Items from a data source
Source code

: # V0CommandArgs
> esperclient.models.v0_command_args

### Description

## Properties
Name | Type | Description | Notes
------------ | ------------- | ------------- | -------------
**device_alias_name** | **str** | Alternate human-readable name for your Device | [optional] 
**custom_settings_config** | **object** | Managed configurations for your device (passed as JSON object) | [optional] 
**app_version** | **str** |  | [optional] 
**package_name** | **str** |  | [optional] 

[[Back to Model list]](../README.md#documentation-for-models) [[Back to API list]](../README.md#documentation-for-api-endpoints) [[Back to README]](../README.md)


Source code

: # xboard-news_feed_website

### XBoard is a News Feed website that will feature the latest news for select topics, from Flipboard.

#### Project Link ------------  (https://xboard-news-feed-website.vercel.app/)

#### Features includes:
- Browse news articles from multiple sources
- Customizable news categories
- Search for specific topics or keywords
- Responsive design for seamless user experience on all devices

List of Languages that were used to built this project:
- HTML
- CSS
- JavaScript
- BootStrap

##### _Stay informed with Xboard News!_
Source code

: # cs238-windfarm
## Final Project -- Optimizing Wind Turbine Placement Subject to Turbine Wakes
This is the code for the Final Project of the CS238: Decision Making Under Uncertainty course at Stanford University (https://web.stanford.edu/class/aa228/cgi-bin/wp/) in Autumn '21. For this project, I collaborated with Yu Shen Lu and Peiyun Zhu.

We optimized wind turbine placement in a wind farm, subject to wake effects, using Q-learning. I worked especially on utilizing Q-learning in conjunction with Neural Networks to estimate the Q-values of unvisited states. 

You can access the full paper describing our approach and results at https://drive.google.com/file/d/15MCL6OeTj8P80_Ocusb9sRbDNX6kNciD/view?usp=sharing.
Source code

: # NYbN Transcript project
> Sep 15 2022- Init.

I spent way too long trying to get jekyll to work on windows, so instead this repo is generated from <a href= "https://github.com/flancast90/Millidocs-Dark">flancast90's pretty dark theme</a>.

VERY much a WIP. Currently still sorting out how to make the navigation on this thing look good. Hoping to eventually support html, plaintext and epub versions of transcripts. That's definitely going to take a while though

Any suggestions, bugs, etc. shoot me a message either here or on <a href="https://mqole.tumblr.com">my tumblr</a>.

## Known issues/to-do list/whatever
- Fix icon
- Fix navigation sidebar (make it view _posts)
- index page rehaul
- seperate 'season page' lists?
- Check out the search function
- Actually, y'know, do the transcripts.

AIM OF THE EXERCISE →
The records above should be restated word for word in their entirety.

RESPONSE AREA →
Source code

: # V0CommandArgs
> esperclient.models.v0_command_args

### Description

## Properties
Name | Type | Description | Notes
------------ | ------------- | ------------- | -------------
**device_alias_name** | **str** | Alternate human-readable name for your Device | [optional] 
**custom_settings_config** | **object** | Managed configurations for your device (passed as JSON object) | [optional] 
**app_version** | **str** |  | [optional] 
**package_name** | **str** |  | [optional] 

[[Back to Model list]](../README.md#documentation-for-models) [[Back to API list]](../README.md#documentation-for-api-endpoints) [[Back to README]](../README.md)


Source code

: # xboard-news_feed_website

### XBoard is a News Feed website that will feature the latest news for select topics, from Flipboard.

#### Project Link ------------  (https://xboard-news-feed-website.vercel.app/)

#### Features includes:
- Browse news articles from multiple sources
- Customizable news categories
- Search for specific topics or keywords
- Responsive design for seamless user experience on all devices

List of Languages that were used to built this project:
- HTML
- CSS
- JavaScript
- BootStrap

##### _Stay informed with Xboard News!_
Source code

: # cs238-windfarm
## Final Project -- Optimizing Wind Turbine Placement Subject to Turbine Wakes
This is the code for the Final Project of the CS238: Decision Making Under Uncertainty course at Stanford University (https://web.stanford.edu/class/aa228/cgi-bin/wp/) in Autumn '21. For this project, I collaborated with Yu Shen Lu and Peiyun Zhu.

We optimized wind turbine placement in a wind farm, subject to wake effects, using Q-learning. I worked especially on utilizing Q-learning in conjunction with Neural Networks to estimate the Q-values of unvisited states. 

You can access the full paper describing our approach and results at https://drive.google.com/file/d/15MCL6OeTj8P80_Ocusb9sRbDNX6kNciD/view?usp=sharing.
Source code

: # NYbN Transcript project
> Sep 15 2022- Init.

I spent way too long trying to get jekyll to work on windows, so instead this repo is generated from <a href= "https://github.com/flancast90/Millidocs-Dark">flancast90's pretty dark theme</a>.

VERY much a WIP. Currently still sorting out how to make the navigation on this thing look good. Hoping to eventually support html, plaintext and epub versions of transcripts. That's definitely going to take a while though

Any suggestions, bugs, etc. shoot me a message either here or on <a href="https://mqole.tumblr.com">my tumblr</a>.

## Known issues/to-do list/whatever
- Fix icon
- Fix navigation sidebar (make it view _posts)
- index page rehaul
- seperate 'season page' lists?
- Check out the search function
- Actually, y'know, do the transcripts.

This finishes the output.